The survey article entitled “Utilization of Robotic ‘Remote Presence’ Technology within North American Intensive Care Units” was conducted by investigators at InTouch Health (Santa Barbara, CA) and the Adams Cowley Shock Trauma Center, University of Maryland School of Medicine (Baltimore), found that most of the physicians utilizing robotic remote presence in the ICU were more senior staff who specialized in critical care medicine.
The authors report that all survey respondents intend to continue using the technology and believe that it improves patient care and patient and family satisfaction.
Comments (1)
by Phil Osborn
Has to be better than what I’ve gotten of late. I went in to the ER around midnight three months ago with severe abdominal pressure and pain, barely able to take a breath, with my blood pressure, which is normally about 115/65, spiking around 200/120. Turns out I had a “psuedo-obstruction” of the small intestine (meaning that the peristalis simply stopped somewhere in the thirty feet or so) and the only thing that they could do was stick a tube down into my stomach and pump it out for the next two days, until the relaxation of pressure returned my intestine to normal activity.

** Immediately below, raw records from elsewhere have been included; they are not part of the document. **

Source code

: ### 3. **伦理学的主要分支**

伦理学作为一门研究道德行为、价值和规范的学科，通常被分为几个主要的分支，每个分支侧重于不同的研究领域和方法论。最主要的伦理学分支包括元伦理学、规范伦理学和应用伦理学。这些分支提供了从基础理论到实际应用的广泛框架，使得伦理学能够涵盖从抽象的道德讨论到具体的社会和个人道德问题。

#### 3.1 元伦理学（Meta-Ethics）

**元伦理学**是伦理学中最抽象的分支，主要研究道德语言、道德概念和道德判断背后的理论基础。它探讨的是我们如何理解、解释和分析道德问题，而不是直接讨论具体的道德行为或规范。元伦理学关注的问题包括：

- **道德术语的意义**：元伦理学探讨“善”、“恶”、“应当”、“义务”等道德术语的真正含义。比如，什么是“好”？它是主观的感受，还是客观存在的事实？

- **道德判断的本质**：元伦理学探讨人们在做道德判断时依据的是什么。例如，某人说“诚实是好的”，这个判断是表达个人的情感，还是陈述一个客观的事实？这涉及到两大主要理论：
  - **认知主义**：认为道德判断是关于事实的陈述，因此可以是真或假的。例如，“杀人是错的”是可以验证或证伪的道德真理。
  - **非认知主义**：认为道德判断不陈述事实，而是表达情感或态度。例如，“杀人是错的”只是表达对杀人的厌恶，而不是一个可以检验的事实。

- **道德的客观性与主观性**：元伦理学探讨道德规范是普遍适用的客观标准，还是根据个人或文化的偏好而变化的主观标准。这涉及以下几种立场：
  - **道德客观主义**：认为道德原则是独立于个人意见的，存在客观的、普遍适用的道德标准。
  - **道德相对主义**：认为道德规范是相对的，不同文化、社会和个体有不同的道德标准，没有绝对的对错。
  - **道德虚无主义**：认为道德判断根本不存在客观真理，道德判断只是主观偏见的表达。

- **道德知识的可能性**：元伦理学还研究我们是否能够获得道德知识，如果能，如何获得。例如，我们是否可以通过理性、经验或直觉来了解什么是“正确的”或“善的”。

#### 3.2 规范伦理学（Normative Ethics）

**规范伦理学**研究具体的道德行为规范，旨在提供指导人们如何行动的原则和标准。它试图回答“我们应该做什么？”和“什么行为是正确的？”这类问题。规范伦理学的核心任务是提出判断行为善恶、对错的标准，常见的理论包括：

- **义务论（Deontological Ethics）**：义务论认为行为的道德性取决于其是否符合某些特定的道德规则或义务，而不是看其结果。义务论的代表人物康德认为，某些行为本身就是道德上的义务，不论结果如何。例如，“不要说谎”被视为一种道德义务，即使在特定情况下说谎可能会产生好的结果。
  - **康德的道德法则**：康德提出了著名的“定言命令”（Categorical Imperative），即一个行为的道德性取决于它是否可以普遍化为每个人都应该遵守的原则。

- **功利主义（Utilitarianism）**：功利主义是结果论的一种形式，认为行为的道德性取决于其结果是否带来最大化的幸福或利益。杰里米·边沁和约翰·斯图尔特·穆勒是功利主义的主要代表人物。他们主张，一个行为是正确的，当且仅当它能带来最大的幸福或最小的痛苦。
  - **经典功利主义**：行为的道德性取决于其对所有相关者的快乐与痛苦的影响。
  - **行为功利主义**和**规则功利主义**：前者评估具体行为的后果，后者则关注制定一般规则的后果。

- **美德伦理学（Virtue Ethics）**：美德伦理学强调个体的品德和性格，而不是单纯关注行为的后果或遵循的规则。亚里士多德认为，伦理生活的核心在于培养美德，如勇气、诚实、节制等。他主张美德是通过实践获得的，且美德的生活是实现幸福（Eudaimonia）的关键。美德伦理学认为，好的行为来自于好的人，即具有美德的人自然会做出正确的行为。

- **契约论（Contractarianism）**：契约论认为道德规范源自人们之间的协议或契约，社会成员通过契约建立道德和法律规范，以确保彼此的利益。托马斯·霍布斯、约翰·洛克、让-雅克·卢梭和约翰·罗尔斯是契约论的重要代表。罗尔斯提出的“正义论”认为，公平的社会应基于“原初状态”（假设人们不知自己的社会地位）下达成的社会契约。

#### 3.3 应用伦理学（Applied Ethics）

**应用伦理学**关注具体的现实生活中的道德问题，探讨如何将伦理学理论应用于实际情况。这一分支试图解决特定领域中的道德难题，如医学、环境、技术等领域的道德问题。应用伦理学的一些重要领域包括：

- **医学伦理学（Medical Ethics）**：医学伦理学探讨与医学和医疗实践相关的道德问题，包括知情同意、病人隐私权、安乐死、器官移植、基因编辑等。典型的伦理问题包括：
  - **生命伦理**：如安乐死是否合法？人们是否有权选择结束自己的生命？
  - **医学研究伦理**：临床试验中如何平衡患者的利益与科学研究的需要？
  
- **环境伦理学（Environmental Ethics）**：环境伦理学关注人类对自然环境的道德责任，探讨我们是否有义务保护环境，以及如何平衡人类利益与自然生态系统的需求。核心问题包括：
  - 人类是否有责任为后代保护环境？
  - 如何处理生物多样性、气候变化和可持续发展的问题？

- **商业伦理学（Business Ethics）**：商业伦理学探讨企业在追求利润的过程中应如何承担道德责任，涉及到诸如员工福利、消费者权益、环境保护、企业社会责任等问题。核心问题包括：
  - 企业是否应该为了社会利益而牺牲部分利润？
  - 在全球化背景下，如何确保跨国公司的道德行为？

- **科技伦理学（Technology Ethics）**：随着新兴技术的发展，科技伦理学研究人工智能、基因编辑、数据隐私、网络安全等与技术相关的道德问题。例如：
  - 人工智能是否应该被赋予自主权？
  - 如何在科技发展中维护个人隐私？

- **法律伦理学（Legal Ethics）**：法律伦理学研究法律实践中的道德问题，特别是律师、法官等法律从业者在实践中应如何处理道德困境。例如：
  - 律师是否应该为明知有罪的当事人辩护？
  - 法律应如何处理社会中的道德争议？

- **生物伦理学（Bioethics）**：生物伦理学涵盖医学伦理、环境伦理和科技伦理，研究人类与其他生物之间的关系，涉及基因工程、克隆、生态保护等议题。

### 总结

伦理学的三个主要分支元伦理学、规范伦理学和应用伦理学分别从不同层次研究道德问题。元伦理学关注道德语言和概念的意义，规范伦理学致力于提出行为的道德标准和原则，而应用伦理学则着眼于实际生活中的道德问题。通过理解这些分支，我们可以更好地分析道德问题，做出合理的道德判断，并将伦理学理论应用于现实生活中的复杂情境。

Meanwhile, with multiple empty rooms available, they stick me in a room with a LOUD guy, who is constantly calling for nurses. Every ten minutes or so, someone else would loudly enter, frequently bumping up against my bed, where I lay with tubes running into me in various painful ways. Then the guy staged a PARTY on the other side of the curtain, with half a dozen guests who were CHEERING and CLAPPING, starting well before the normal guest times, but this guy was some wheeler dealer with tons of money, so he did anything he wanted. The head shift nurse, right after I asked her if there was any way to quiet things down, joined in the party! The two days of virtual sleepless misery next to this guy took several weeks off my expected lifespan, I’m certain. I think that my experience resulted from the staff assuming that I must be indigent, because I hadn’t had time to change out of my work clothes, which were dirty. In fact, I had full coverage insurance, but they’re not supposed to know and didn’t ask. That makes two similar experiences in the past three years. In both cases, staff let pools of urine accumulate on the floor – not from me, BTW – and exhibited a totally callous attitude toward the patients depending on them.
So, bring on the bots! I suspect that robots will have more empathy.